● WHAT IS NEEDED
Would you retype each of the records exactly as shown?

TASK INPUTS section start

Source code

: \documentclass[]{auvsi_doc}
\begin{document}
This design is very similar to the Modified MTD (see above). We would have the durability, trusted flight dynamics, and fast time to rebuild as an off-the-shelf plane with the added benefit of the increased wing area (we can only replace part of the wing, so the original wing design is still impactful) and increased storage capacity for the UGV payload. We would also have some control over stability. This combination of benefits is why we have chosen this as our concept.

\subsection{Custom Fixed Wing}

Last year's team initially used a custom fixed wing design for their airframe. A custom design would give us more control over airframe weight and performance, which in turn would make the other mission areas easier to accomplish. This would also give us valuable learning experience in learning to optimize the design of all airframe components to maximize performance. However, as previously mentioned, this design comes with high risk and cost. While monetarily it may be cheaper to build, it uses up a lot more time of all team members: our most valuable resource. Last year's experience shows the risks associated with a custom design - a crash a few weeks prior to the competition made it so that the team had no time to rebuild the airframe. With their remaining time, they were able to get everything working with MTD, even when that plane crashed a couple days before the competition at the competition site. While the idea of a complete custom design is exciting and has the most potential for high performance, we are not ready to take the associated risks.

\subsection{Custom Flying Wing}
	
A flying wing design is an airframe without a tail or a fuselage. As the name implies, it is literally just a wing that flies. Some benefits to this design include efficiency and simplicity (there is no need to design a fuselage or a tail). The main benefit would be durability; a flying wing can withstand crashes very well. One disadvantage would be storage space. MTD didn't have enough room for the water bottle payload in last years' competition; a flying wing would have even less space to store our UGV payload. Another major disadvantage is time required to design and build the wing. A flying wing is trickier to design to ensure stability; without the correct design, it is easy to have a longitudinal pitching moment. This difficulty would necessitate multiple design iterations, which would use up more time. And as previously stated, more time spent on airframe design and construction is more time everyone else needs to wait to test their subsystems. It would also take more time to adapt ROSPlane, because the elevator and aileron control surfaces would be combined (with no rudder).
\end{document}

TASK INPUTS section end

● TASK ANSWER
Source code

: \documentclass[]{auvsi_doc}
\begin{document}
This design is very similar to the Modified MTD (see above). We would have the durability, trusted flight dynamics, and fast time to rebuild as an off-the-shelf plane with the added benefit of the increased wing area (we can only replace part of the wing, so the original wing design is still impactful) and increased storage capacity for the UGV payload. We would also have some control over stability. This combination of benefits is why we have chosen this as our concept.

\subsection{Custom Fixed Wing}

Last year's team initially used a custom fixed wing design for their airframe. A custom design would give us more control over airframe weight and performance, which in turn would make the other mission areas easier to accomplish. This would also give us valuable learning experience in learning to optimize the design of all airframe components to maximize performance. However, as previously mentioned, this design comes with high risk and cost. While monetarily it may be cheaper to build, it uses up a lot more time of all team members: our most valuable resource. Last year's experience shows the risks associated with a custom design - a crash a few weeks prior to the competition made it so that the team had no time to rebuild the airframe. With their remaining time, they were able to get everything working with MTD, even when that plane crashed a couple days before the competition at the competition site. While the idea of a complete custom design is exciting and has the most potential for high performance, we are not ready to take the associated risks.

\subsection{Custom Flying Wing}
	
A flying wing design is an airframe without a tail or a fuselage. As the name implies, it is literally just a wing that flies. Some benefits to this design include efficiency and simplicity (there is no need to design a fuselage or a tail). The main benefit would be durability; a flying wing can withstand crashes very well. One disadvantage would be storage space. MTD didn't have enough room for the water bottle payload in last years' competition; a flying wing would have even less space to store our UGV payload. Another major disadvantage is time required to design and build the wing. A flying wing is trickier to design to ensure stability; without the correct design, it is easy to have a longitudinal pitching moment. This difficulty would necessitate multiple design iterations, which would use up more time. And as previously stated, more time spent on airframe design and construction is more time everyone else needs to wait to test their subsystems. It would also take more time to adapt ROSPlane, because the elevator and aileron control surfaces would be combined (with no rudder).
\end{document}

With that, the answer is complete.